Hines called the state’s justification for creating its own immigration laws “unprecedented and extreme”.
“Federal immigration law is a federal issue. It’s not based on the Texas constitution,” Hines said.
Article four of the Texas constitution states: “[The governor] shall be Commander-in-Chief of the military forces of the State, except when they are called into actual service of the United States. He shall have power to call forth the militia to execute the laws of the State, to suppress insurrections, and to repel invasions.”
Abbott argues the increase of migrants at the border merits drastic actions such as establishing a state police force specifically to rein in immigration.
Migrant rights groups say people crossing the border – many of whom are seeking to legally claim refugee status – does not constitute an invasion. Instead, they say such language is racist and inflammatory. In 2019 a white supremacist attacked a Walmart in El Paso, seeking to kill Latinos and fueled by anti-immigration rhetoric. The gunman killed 23 people.
Many legal scholars believe rightwing arguments over the invasion clause in the Texas constitution are neutralised by the supremacy clause in the US constitution. That states that “the federal constitution, and federal law generally, take precedence over state laws, and even state constitutions,” according to Cornell Law School’s Legal Information Institute.
But in the US constitution, the word “invasion” is mentioned twice: once in article one, section 10 and again in article four, section four. That gives Abbott, and some rightwing activists, hope that their arguments might prevail on a conservative supreme court.
In the first instance, the US constitution specifically limits the power of states to keep troops, like Operation Lone Star a border force, unless invaded..

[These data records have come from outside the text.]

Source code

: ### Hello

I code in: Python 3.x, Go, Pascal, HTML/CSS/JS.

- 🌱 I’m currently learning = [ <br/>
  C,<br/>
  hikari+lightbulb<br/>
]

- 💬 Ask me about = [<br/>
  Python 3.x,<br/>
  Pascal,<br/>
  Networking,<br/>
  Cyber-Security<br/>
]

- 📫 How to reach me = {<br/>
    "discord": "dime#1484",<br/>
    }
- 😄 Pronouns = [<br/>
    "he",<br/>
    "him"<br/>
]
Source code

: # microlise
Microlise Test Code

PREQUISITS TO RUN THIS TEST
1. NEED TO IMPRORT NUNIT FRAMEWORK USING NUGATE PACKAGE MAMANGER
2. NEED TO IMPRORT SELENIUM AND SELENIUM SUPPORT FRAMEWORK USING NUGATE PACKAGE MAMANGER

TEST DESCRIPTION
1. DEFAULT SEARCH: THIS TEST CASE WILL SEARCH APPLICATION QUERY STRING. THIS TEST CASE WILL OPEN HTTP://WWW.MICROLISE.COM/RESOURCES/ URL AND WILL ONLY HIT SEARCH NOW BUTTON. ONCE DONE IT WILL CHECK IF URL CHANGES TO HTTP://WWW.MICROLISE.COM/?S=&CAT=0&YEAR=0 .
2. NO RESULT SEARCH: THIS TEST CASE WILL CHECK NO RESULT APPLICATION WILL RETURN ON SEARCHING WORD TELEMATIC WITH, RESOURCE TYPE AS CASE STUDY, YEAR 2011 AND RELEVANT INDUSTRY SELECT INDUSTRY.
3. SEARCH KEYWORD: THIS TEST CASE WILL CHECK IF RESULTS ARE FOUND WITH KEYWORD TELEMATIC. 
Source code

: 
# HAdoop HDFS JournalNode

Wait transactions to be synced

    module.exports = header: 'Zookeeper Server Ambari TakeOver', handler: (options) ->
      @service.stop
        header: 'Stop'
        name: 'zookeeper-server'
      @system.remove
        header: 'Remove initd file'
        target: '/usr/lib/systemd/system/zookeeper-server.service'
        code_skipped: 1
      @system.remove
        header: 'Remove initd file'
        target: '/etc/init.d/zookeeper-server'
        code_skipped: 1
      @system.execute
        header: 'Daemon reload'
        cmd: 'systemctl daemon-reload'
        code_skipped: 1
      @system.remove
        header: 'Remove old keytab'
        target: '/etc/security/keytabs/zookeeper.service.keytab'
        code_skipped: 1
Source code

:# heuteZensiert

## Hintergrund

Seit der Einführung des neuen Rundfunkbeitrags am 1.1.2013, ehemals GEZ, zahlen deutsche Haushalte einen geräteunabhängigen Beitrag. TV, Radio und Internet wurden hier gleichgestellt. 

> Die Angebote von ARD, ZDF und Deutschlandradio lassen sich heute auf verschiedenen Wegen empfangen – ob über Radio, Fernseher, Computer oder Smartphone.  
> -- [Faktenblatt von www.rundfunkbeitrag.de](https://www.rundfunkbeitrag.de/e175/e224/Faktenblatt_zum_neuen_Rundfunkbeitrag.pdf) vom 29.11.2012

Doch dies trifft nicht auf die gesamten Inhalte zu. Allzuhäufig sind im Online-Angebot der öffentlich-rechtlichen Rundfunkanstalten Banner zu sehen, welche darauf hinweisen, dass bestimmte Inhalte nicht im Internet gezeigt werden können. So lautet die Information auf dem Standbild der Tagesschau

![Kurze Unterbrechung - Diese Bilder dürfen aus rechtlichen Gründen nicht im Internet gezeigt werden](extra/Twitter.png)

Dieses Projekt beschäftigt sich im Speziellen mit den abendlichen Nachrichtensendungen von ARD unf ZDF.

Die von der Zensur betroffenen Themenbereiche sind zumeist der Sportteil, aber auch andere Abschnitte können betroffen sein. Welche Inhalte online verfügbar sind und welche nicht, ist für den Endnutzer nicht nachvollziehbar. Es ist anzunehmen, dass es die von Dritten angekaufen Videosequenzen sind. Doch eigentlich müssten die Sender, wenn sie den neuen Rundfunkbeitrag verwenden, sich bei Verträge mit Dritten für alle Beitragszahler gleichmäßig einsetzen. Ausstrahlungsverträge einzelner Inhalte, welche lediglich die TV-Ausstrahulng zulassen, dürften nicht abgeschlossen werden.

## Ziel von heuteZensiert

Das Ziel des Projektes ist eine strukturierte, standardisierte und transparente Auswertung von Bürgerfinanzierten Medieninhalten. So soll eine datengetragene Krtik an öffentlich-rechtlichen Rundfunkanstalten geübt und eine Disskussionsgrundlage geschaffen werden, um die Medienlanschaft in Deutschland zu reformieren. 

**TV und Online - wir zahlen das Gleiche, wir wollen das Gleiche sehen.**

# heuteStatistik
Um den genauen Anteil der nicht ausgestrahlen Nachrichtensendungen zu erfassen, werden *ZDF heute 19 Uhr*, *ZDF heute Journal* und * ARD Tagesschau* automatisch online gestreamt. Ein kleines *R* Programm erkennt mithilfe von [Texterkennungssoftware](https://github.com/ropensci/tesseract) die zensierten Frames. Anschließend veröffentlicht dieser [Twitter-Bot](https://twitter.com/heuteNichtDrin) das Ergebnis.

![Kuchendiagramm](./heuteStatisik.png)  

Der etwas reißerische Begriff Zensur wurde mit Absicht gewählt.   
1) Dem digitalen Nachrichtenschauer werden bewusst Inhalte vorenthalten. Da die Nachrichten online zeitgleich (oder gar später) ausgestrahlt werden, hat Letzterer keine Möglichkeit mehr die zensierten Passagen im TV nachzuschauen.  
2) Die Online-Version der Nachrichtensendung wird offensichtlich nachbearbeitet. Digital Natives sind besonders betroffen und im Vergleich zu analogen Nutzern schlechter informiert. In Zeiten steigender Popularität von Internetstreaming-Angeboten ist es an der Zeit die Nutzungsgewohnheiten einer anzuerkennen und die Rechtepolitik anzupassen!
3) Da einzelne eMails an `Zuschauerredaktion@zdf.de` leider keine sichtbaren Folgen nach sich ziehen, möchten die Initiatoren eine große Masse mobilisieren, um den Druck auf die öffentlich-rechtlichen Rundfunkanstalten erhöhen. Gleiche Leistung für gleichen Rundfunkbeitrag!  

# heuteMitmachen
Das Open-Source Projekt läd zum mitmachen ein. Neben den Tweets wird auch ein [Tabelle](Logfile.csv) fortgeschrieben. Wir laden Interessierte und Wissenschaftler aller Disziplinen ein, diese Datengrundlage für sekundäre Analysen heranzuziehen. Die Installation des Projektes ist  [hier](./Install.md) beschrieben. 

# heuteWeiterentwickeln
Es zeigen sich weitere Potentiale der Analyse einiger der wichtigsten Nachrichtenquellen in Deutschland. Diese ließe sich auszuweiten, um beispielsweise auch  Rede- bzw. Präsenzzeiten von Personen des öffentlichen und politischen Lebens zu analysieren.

“No State shall, without the Consent of Congress, lay any Duty of Tonnage, keep Troops, or Ships of War in time of Peace, enter into any Agreement or Compact with another State, or with a foreign Power, or engage in War, unless actually invaded, or in such imminent Danger as will not admit of delay.”
When invasion is mentioned for the second time, the constitution more broadly says that the federal government is responsible for protecting its states against an invasion.
“The United States shall guarantee to every State in this Union a Republican Form of Government, and shall protect each of them against Invasion; and on Application of the Legislature, or of the Executive (when the Legislature cannot be convened) against domestic Violence.”
Hines explained that although the word “invasion” is mentioned twice in different contexts, “there’s this theory of law that the same term or word in the constitution, should mean the same thing [if repeated].” The key question is likely to be whether or not “invasion” in this context means solely by another state or armed force.
Abbott’s policies, like his potential border force and the existing initiative Operation Lone Star, are already being questioned as illegal by civil rights groups others. They have faced legal challenges by civil rights advocacy groups and an investigation by the US Department of Justice.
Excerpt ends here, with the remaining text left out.